I just found out from Alaska Airlines that there will be substantial changes with their relationship with American Airlines. Here are the key changes effective on March 1, 2020
- Alaska Airlines Mileage Plan members will no longer be able to redeem Mileage Plan miles on American Airlines domestic or international flights.
- American Airlines AAdvantage members will no longer be able to redeem AAdvantage miles on Alaska Airlines flights, freeing up more award space for Mileage Plan members
- Alaska Airlines Mileage Plan members will no longer earn Mileage Plan miles on American Airlines international flights
What’s not changing:
- Alaska Airlines Mileage Plan members can still earn a mile for every mile flown on American Airlines flights with an Alaska Airlines flight number (codeshare flights only)
- Alaska Lounge members can still access American Airlines Admirals Club lounges worldwide when flying on Alaska Airlines or American Airlines Earning on American Airlines
Earning Alaska Miles From American Airlines Flights
Base miles earned and class of service bonuses on eligible American-operated flights count toward Alaska Airlines elite status.
For domestic flights
To earn Mileage Plan miles on flights within the United States and Canada, American-operated flights must be marketed by Alaska Airlines. This includes American Airlines operated flights purchased as Alaska Airlines flights (AS) 4000-4799 and 6000-6999.
Base miles and class of service bonuses earned are based on the Alaska Airlines earning chart.

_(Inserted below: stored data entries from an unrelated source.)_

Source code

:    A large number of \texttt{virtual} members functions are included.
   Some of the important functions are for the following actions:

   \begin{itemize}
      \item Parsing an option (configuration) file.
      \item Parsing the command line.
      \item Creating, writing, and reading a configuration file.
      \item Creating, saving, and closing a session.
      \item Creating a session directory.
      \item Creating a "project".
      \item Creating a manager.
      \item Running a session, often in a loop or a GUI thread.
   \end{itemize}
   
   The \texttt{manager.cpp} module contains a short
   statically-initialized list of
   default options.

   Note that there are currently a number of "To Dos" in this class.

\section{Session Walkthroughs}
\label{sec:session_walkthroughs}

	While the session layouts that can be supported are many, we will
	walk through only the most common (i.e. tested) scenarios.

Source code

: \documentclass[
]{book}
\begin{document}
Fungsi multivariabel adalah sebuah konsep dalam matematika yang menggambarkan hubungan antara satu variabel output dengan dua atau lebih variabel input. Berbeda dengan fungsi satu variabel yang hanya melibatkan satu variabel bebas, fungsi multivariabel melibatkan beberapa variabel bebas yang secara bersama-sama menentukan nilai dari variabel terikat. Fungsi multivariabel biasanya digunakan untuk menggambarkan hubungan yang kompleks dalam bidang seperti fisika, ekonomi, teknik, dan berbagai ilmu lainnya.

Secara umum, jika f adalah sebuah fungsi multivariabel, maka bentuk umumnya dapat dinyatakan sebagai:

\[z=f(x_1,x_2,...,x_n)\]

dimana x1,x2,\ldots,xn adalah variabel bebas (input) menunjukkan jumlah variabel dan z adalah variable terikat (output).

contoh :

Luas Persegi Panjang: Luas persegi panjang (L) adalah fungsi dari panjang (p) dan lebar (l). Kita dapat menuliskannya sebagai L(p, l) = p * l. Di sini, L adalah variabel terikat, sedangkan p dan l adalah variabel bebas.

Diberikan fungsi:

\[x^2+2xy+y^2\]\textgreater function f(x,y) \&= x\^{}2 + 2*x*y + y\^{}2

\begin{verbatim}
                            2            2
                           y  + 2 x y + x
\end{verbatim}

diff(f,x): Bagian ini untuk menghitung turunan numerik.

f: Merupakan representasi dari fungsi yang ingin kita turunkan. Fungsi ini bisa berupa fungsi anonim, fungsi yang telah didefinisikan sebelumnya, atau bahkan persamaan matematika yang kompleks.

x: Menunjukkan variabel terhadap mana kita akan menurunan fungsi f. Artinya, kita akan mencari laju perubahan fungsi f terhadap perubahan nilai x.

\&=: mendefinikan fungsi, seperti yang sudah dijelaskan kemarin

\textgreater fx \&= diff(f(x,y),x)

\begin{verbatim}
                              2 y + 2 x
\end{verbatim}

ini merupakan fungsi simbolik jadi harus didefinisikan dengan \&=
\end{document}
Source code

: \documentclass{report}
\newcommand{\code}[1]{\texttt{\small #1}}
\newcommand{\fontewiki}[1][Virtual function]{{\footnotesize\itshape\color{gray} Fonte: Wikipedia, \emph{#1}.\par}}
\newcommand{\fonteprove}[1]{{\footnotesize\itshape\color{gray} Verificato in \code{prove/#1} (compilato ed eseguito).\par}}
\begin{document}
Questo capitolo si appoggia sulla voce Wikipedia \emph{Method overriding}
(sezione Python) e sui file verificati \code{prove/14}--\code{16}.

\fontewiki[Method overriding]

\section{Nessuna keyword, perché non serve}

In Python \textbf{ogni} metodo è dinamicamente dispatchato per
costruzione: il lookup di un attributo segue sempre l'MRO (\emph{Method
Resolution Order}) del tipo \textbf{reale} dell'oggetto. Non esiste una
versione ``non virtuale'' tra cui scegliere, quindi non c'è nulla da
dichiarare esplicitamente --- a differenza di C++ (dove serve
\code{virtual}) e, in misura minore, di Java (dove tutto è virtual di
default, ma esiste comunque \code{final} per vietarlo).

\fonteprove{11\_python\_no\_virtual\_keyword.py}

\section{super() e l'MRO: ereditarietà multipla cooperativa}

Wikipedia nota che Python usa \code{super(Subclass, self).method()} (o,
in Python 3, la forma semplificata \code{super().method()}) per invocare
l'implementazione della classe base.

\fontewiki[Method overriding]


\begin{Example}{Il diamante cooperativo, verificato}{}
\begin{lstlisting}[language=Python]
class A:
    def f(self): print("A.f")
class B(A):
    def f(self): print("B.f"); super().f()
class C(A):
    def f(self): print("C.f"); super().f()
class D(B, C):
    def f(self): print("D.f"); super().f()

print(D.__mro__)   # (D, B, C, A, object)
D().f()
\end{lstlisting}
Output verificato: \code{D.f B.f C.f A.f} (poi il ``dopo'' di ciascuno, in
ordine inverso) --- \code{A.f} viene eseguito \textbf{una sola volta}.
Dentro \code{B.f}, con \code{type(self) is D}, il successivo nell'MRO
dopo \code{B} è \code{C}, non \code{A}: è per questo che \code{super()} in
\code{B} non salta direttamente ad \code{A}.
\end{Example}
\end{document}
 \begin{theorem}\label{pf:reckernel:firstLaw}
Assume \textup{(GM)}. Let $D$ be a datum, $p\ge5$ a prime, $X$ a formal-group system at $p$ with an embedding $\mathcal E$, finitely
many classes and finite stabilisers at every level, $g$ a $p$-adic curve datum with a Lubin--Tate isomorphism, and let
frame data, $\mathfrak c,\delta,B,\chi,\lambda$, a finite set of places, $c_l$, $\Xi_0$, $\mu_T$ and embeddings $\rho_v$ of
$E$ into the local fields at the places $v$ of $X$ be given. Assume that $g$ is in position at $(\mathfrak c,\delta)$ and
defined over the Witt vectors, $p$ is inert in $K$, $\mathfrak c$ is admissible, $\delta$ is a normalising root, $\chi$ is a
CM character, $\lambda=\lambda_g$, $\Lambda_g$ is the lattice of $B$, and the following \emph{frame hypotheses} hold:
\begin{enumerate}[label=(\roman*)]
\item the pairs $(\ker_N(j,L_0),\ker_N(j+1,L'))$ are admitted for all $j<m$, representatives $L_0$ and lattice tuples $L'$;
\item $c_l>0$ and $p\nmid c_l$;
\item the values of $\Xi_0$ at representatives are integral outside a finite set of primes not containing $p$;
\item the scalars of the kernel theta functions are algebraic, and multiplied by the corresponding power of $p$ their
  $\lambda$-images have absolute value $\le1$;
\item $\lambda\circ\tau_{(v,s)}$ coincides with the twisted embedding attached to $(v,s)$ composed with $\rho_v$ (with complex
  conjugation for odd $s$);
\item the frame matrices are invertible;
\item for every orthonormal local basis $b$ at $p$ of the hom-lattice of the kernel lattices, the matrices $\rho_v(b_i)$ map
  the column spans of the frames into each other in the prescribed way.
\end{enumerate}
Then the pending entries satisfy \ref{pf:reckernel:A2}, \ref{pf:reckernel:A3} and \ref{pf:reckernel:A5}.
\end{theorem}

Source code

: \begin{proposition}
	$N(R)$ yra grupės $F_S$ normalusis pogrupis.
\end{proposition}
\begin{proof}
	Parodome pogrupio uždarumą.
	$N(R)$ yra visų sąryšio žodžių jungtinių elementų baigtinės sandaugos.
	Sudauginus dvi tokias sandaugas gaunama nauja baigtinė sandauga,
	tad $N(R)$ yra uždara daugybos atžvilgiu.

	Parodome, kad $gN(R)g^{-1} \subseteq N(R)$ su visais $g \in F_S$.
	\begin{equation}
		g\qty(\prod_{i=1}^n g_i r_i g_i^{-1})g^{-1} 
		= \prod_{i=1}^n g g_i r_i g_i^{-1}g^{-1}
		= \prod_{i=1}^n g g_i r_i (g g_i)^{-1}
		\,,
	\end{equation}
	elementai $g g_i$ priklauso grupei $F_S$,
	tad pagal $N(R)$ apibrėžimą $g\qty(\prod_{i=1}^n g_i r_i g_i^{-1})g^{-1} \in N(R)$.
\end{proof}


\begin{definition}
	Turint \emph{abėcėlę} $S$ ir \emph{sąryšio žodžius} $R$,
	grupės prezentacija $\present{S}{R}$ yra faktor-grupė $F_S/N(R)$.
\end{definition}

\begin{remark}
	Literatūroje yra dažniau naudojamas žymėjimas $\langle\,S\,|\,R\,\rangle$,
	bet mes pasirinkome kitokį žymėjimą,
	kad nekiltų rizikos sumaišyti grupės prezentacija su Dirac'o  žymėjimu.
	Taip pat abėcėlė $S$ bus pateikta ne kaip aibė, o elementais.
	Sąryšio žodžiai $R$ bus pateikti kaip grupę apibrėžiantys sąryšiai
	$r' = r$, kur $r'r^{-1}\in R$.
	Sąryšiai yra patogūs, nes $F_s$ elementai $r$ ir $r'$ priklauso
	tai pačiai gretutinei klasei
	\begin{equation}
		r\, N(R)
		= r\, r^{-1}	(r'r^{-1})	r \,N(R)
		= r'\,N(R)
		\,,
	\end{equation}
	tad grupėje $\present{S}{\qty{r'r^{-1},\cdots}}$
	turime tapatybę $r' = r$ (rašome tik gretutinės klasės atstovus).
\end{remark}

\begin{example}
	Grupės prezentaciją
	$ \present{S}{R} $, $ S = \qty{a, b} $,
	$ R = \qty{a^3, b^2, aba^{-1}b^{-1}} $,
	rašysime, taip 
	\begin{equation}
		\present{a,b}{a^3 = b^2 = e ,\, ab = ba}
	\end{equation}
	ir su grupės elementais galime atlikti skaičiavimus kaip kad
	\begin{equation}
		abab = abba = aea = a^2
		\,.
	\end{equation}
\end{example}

For international flights marketed and operated by American Airlines
For trips booked on or after October 2, 2019, travel must be completed by February 29, 2020 in order to earn miles. Trips booked before October 2, 2019 for travel after February 29, 2020 are still eligible to earn Alaska miles by submitting a mileage credit request after your flight is completed.
My Take on the Changes
This has been a relationship on the rocks for some time. It is difficult to find premium cabin award space, especially for international flights on American using Alaska miles. The code-share fares for American Airlines domestic flights are far too high to justify any mileage earnings. I am a member of the Alaska Lounge so American will still be honoring the reciprocal lounge benefits. I haven’t flown American Airlines in over two years so I won’t be sweating over this latest change. These changes leave Alaska Airlines without an airline partner for routes to/from the Caribbean and South America. Alaska does need to find another partner to replace American Airlines.